Наступила долгая пауза.
- Хорошо. Сделаю все, чтобы у вас была информация.
- И предупредите Оскара Лукаса, пусть будет готов. Нам потребуется…
- Могу я спросить, что происходит?
- Пока нет, - коротко ответил Оутс.
Фосетт не стал настаивать. Он сменил тему.
- Хотите знать о последних решениях президента?
- Плохие?
- Очень плохие, - подтвердил Фосетт. - Он говорит о выходе из НАТО.
Оутс так сжал телефонную трубку, что побелели костяшки.
- Его надо остановить, - мрачно сказал он.
Голос Фосетта доносился как будто издалека.
- Мы с президентом давно вместе, но в интересах страны я вынужден согласиться.
- Оставайтесь на связи.
Оутс положил трубку, повернулся в кресле к окну и задумался. Полуденное небо было зловеще серым, в Вашингтоне шел дождь, и скользкие тротуары отражали странные очертания федеральных зданий.
В конце концов именно ему придется взять бразды правления, с горечью думал Оутс. Он знал, что за последние тридцать лет всех до единого президентов унижали, поносили, на них клеветали, и он ничего не мог с этим поделать. Эйзенхауэр оказался последним главой Белого дома, которого после ухода уважали так же, как при вступлении в должность. Сколь бы праведным и умным ни был каждый следующий президент, пресса и несметные вашингтонские чиновники забрасывали его камнями; и у Оутса не было никакого желания становиться их мишенью.
От размышлений его оторвало гудение селектора.
- К вам мистер Броган и еще один джентльмен.

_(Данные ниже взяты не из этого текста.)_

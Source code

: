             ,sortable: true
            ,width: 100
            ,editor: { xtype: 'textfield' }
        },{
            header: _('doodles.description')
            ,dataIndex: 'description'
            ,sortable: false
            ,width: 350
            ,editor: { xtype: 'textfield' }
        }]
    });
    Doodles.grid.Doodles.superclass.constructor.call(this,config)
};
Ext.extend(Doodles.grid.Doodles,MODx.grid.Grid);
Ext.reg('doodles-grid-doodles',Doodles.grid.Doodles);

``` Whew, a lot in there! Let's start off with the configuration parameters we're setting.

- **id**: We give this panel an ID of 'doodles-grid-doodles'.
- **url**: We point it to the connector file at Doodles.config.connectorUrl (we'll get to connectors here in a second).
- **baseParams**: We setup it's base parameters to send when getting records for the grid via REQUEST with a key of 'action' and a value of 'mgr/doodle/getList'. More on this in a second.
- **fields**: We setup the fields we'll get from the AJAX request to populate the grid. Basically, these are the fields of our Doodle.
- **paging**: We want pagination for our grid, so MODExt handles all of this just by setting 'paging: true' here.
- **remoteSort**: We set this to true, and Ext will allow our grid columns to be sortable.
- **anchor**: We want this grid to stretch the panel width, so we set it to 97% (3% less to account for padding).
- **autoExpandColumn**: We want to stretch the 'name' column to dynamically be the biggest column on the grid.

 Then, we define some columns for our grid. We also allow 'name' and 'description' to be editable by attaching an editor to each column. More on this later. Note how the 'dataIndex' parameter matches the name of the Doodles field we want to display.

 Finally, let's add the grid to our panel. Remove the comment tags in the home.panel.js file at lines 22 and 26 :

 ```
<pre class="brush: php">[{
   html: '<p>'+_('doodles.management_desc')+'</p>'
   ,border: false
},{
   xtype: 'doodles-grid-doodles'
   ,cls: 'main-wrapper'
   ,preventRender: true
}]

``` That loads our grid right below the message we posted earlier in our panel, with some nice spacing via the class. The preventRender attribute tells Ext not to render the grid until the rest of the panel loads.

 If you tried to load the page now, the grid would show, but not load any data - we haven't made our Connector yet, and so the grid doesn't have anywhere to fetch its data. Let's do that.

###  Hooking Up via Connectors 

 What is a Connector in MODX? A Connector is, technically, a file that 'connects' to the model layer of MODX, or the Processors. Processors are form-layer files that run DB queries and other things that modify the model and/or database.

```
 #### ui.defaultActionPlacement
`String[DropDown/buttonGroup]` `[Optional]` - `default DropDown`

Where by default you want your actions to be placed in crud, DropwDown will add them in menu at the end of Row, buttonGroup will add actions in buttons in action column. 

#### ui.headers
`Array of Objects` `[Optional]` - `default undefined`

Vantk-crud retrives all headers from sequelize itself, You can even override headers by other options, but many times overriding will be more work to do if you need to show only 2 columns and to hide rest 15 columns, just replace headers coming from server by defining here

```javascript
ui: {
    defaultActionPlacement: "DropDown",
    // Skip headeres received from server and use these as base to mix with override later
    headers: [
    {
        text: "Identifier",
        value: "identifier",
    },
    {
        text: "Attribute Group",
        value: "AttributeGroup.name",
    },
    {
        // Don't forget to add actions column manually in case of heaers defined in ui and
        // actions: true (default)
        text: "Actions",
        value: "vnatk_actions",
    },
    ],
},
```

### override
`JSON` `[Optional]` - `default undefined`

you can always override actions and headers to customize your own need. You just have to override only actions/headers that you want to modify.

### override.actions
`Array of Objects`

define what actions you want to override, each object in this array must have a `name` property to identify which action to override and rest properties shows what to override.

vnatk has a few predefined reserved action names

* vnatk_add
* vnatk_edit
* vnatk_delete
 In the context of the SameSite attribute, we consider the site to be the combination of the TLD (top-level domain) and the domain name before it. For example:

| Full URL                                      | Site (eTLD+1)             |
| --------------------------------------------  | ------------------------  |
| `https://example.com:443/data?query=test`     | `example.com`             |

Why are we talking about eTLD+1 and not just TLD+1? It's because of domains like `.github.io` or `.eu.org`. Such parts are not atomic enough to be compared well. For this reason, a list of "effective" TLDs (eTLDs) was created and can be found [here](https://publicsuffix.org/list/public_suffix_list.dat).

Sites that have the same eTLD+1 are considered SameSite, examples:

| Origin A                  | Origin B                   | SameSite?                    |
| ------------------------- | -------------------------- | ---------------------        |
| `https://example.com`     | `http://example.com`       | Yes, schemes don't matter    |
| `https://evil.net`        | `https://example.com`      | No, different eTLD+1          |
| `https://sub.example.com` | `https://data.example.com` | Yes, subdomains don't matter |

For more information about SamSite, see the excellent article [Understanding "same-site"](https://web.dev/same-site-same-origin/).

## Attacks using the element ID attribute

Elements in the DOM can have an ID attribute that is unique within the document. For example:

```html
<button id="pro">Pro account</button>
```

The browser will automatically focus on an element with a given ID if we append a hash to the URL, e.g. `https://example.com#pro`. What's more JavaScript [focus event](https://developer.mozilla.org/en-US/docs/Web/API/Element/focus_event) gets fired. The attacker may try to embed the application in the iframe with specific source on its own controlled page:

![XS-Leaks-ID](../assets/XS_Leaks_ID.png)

- Пригласите, - приказал Оутс.
Когда Броган вошел, Оутс встал и вышел из-за стола. Они обменялись кратким рукопожатием, и Броган представил стоящего рядом с ним человека - доктор Реймонд Эджли. Оутс сразу распознал в нем ученого.
Модные прическа и галстук свидетельствовали, что он во всем следует обычаям кампуса. Эджли был худ, с жесткой бородой и густыми бровями, делающими его похожим на Мефистофеля.
- Доктор Эджли - начальник программы "Глубина", - объяснил Броган. - По поручению Агентства он в университете Колорадо занимается контролем над мозгом.
Оутс жестом пригласил их сесть на диван, а сам уселся напротив, за мраморный столик для кофе.
- Мне только что звонил Дэн Фосетт. Президент хочет вывести наши войска из НАТО.
- Еще одно доказательство, подкрепляющее нашу позицию, - сказал Броган. - Такой шаг выгоден только русским.
Оутс повернулся к Эджли.
- Мартин рассказал о наших подозрениях относительно поведения президента?
- Да, мистер Броган ввел меня в курс.
- Как вы расцениваете ситуацию? Могут ли президента побуждать к предательству?
- Действия президента точно свидетельствуют о драматическом изменении личности, но пока он не пройдет целую серию тестов, мы не можем быть уверены, что имеют место изменения в мозге или внешнее влияние.
- Он никогда не согласится на обследование, - сказал Броган.
- Тут загвоздка, - согласился Эджли.
- Не расскажете, как осуществляется влияние на мозг президента, доктор? - спросил Оутс.